Most mid-to-large sized companies understand the importance of planning and preparedness when it comes to the safety of their customers, their employees, and their facilities. To that end, it is the rare organization that does not have a written evacuation plan, and which does not hold fire drills at regular intervals.
And yet data—which increasingly constitutes the lifeblood of so many companies—is somehow treated differently. According to the U.S. Fire Administration, there are approximately 1.4 million fires a year in the United States. According to PwC, there were 42.8 million cyber incidents in 2014. Despite the fact that a cyber incident is 3000% more likely, many U.S. companies do not have a written cyber breach response plan, and fewer still actually practice them. In fact, according to data recently reported by the Ponemon Institute, nearly half of the companies with a breach response plan have either never practiced the plan, or regularly wait more than two years to practice the plan.
If the fire analogy does not hit home, perhaps this will: the number one question asked by regulators after a data breach is whether the target company has an established breach response plan, and, if so, whether the plan was ever practiced in advance of the breach.
Lesson 1: Get Started, Develop a Plan
For companies struggling to navigate the rapidly evolving privacy and data security landscape, the first lesson is simple: just do it. Find time in your schedule to develop a plan and commit it to writing. Bring together internal and external experts, including your IT staff, lawyers, key business leads and executives, outside security consultants, and even insurance carriers, to solicit input from everyone who may be required to respond to a breach.
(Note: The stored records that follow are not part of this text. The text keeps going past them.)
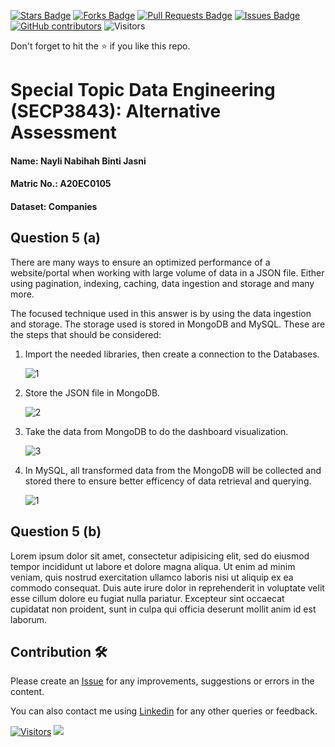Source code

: <a href="https://github.com/drshahizan/SECP3843/stargazers"><img src="https://img.shields.io/github/stars/drshahizan/SECP3843" alt="Stars Badge"/></a>
<a href="https://github.com/drshahizan/SECP3843/network/members"><img src="https://img.shields.io/github/forks/drshahizan/SECP3843" alt="Forks Badge"/></a>
<a href="https://github.com/drshahizan/SECP3843/pulls"><img src="https://img.shields.io/github/issues-pr/drshahizan/SECP3843" alt="Pull Requests Badge"/></a>
<a href="https://github.com/drshahizan/SECP3843/issues"><img src="https://img.shields.io/github/issues/drshahizan/SECP3843" alt="Issues Badge"/></a>
<a href="https://github.com/drshahizan/SECP3843/graphs/contributors"><img alt="GitHub contributors" src="https://img.shields.io/github/contributors/drshahizan/SECP3843?color=2b9348"></a>
![Visitors](https://api.visitorbadge.io/api/visitors?path=https%3A%2F%2Fgithub.com%2Fdrshahizan%2FSECP3843&labelColor=%23d9e3f0&countColor=%23697689&style=flat)


Don't forget to hit the :star: if you like this repo.

# Special Topic Data Engineering (SECP3843): Alternative Assessment

#### Name: Nayli Nabihah Binti Jasni
#### Matric No.: A20EC0105
#### Dataset: Companies

## Question 5 (a)
There are many ways to ensure an optimized performance of a website/portal when working with large volume of data in a JSON file. Either using pagination, indexing, caching, data ingestion and storage and many more.

The focused technique used in this answer is by using the data ingestion and storage. The storage used is stored in MongoDB and MySQL.
These are the steps that should be considered:

1. Import the needed libraries, then create a connection to the Databases.

   ![1](https://github.com/drshahizan/SECP3843/blob/main/submission/naylinabihah/question%205/files/images/1.png)
  
2. Store the JSON file in MongoDB.
   
   ![2](https://github.com/drshahizan/SECP3843/blob/main/submission/naylinabihah/question%205/files/images/2.png)
   
3. Take the data from MongoDB to do the dashboard visualization.
   
   ![3](https://github.com/drshahizan/SECP3843/blob/main/submission/naylinabihah/question%205/files/images/4.png)
   
4. In MySQL, all transformed data from the MongoDB will be collected and stored there to ensure    better efficency of data retrieval and querying.
   
   ![1](https://github.com/drshahizan/SECP3843/blob/main/submission/naylinabihah/question%205/files/images/5.png)
   
## Question 5 (b)
Lorem ipsum dolor sit amet, consectetur adipisicing elit, sed do eiusmod tempor incididunt ut labore et dolore magna aliqua. Ut enim ad minim veniam, quis nostrud exercitation ullamco laboris nisi ut aliquip ex ea commodo consequat. Duis aute irure dolor in reprehenderit in voluptate velit esse cillum dolore eu fugiat nulla pariatur. Excepteur sint occaecat cupidatat non proident, sunt in culpa qui officia deserunt mollit anim id est laborum.

## Contribution 🛠️
Please create an [Issue](https://github.com/drshahizan/special-topic-data-engineering/issues) for any improvements, suggestions or errors in the content.

You can also contact me using [Linkedin](https://www.linkedin.com/in/drshahizan/) for any other queries or feedback.

[![Visitors](https://api.visitorbadge.io/api/visitors?path=https%3A%2F%2Fgithub.com%2Fdrshahizan&labelColor=%23697689&countColor=%23555555&style=plastic)](https://visitorbadge.io/status?path=https%3A%2F%2Fgithub.com%2Fdrshahizan)
![](https://hit.yhype.me/github/profile?user_id=81284918)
When drafting a breach response plan, try to balance the need for clear and decisive direction with the ability to maintain flexibility to react to unanticipated events. Your breach plan should be something between a framework and a playbook, addressing a variety of issues, including for example: who should be on the response team; how notice of a breach will be given internally; what immediate internal steps should be taken to minimize the impact of a breach, if any; how to document actions taken by the breach response team; if and when to resort to back-up data to eliminate harmful elements inserted into your system; what other back-end technological responses may be warranted; when to notify the board of the breach; when to contact inside or outside counsel; when to notify an insurance carrier; if and when to notify law enforcement; when to notify customers; how to maintain confidentiality and privilege; how to cooperate with regulators; and how to prepare for litigation.
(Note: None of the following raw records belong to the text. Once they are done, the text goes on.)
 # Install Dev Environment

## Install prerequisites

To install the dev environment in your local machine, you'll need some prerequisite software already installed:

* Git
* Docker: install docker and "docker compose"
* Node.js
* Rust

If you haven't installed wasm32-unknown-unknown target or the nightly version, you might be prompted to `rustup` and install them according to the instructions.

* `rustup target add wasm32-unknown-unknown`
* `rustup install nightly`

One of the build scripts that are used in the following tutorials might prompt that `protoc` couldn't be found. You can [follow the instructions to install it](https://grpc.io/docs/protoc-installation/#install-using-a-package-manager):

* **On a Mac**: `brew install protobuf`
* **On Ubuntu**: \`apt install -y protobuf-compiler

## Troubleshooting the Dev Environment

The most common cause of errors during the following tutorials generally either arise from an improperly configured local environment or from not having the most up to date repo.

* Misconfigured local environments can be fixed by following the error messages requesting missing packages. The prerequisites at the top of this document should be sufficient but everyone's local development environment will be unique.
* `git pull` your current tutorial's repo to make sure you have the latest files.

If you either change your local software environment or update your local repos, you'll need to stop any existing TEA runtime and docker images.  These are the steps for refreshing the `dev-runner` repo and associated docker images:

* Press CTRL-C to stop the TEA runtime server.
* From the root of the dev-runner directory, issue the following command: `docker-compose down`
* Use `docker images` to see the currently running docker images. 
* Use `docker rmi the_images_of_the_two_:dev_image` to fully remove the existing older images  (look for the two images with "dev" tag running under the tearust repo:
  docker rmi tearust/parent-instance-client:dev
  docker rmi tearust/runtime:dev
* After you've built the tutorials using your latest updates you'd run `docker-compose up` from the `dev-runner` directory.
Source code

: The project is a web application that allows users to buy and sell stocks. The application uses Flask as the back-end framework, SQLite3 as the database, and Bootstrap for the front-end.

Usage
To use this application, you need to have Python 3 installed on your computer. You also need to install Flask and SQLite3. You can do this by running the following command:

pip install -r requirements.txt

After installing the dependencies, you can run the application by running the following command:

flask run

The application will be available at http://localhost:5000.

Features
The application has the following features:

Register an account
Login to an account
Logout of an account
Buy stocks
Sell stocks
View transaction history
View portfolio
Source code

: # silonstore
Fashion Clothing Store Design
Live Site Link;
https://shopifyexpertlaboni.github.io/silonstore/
Understanding the regulatory schemes to which your organization may be subject is key to developing a good plan. Many cybersecurity experts, however, advise clients to focus on complying with standards—like the NIST Framework, PCI DSS, or ISO 27001—rather than spending time trying to keep up with the ever-evolving patchwork of state, federal, and international privacy laws. The rationale this advice is that privacy and data security industry standards will always outpace and outperform government-created mandates, so compliance with standards should theoretically ensure compliance with laws.
Lesson 2: Test, Revise, Repeat
Once a plan is in place, test it. Perhaps the only thing worse than realizing your company has experienced a data breach is not knowing what to do next. Testing your plan is critical to: ensuring the appropriate people take ownership and are well trained; identifying and correcting any errors or deficiencies in your plan; and updating your plan to ensure it does not get stale as threats and vulnerabilities evolve.
Whether you engage in a full blown simulation, or a simple table top exercise, the experience of testing your plan is sure to help minimize risk and ensure better outcomes. It will also demonstrate to regulators that you take cybersecurity seriously, and can help to strengthen your defenses should litigation ensue.
Most valuable, however, may be the training and experience gained by key personnel on the breach response team. Should a breach occur (and particularly in the event of a large-scale breach), people have a tendency to panic. The best laid plans of mice and men often go astray. Preparing people to maintain calm, think clearly, and use good judgment to react to scenarios not expressly presented in the plan will only strengthen the organization’s response and minimize losses in the event of a breach.
Regardless of size or industry, all organizations face an increased risk of cyber-attack. By preparing a breach response plan, and testing it at regular intervals, companies can ensure that, if a breach occurs, they won’t get burned.